***** Entries shown

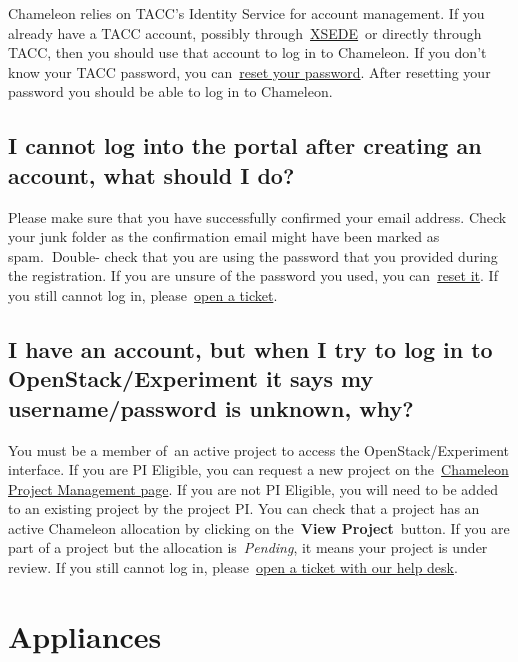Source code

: Chameleon relies on TACC's Identity Service for account management. If
you already have a TACC account, possibly
through~\href{http://www.xsede.org}{XSEDE}~or directly through TACC,
then you should use that account to log in to Chameleon. If you don't
know your TACC password, you
can~\href{https://www.chameleoncloud.org/password-reset}{reset your
password}. After resetting your password you should be able to log in to
Chameleon.

\subsection{I cannot log into the portal after creating an account, what
should I
do?}\label{i-cannot-log-into-the-portal-after-creating-an-account-what-should-i-do}

Please make sure that you have successfully confirmed your email
address. Check your junk folder as the confirmation email might have
been marked as spam.\textbf{~}Double- check that you are using the
password that you provided during the registration. If you are unsure of
the password you used, you
can~\href{https://www.chameleoncloud.org/user/password-reset/}{reset
it}. If you still cannot log in,
please~\href{https://www.chameleoncloud.org/user/help/ticket/new/guest/}{open
a ticket}.

\subsection{I have an account, but when I try to log in to
OpenStack/Experiment it says my username/password is unknown,
why?}\label{i-have-an-account-but-when-i-try-to-log-in-to-openstackexperiment-it-says-my-usernamepassword-is-unknown-why}

You must be a member of~an active project to access the
OpenStack/Experiment interface. If you are PI Eligible, you can request
a new project on
the~\href{https://www.chameleoncloud.org/user/projects}{Chameleon
Project Management page}. If you are not PI Eligible, you will need to
be added to an existing project by the project PI. You can check that a
project has an active Chameleon allocation by clicking on
the~\textbf{View Project}~button. If you are part of a project but the
allocation is~\emph{Pending}, it means your project is under review. If
you still cannot log in,
please~\href{https://www.chameleoncloud.org/user/help/}{open a ticket
with our help desk}.

\section{Appliances}\label{appliances}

**********

**Your assignment:** Your response should hold only an exact copy of the lines above, from the one containing "If you still" through the end of the entries.

**Solution to this exercise:**
it}. If you still cannot log in,
please~\href{https://www.chameleoncloud.org/user/help/ticket/new/guest/}{open
a ticket}.

\subsection{I have an account, but when I try to log in to
OpenStack/Experiment it says my username/password is unknown,
why?}\label{i-have-an-account-but-when-i-try-to-log-in-to-openstackexperiment-it-says-my-usernamepassword-is-unknown-why}

You must be a member of~an active project to access the
OpenStack/Experiment interface. If you are PI Eligible, you can request
a new project on
the~\href{https://www.chameleoncloud.org/user/projects}{Chameleon
Project Management page}. If you are not PI Eligible, you will need to
be added to an existing project by the project PI. You can check that a
project has an active Chameleon allocation by clicking on
the~\textbf{View Project}~button. If you are part of a project but the
allocation is~\emph{Pending}, it means your project is under review. If
you still cannot log in,
please~\href{https://www.chameleoncloud.org/user/help/}{open a ticket
with our help desk}.

\section{Appliances}\label{appliances}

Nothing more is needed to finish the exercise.